> **About this exercise**: Within the records below, find the line containing "## Resolution". Reproduce it and each line after it exactly, and nothing else.

________

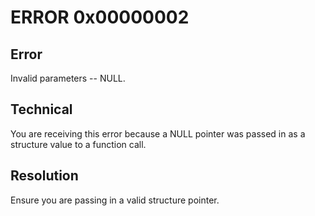 # ERROR 0x00000002

## Error

Invalid parameters -- NULL.


## Technical

You are receiving this error because a NULL pointer was passed in as a structure value to a function call.


## Resolution

Ensure you are passing in a valid structure pointer.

________

> **Response box**:
## Resolution

Ensure you are passing in a valid structure pointer.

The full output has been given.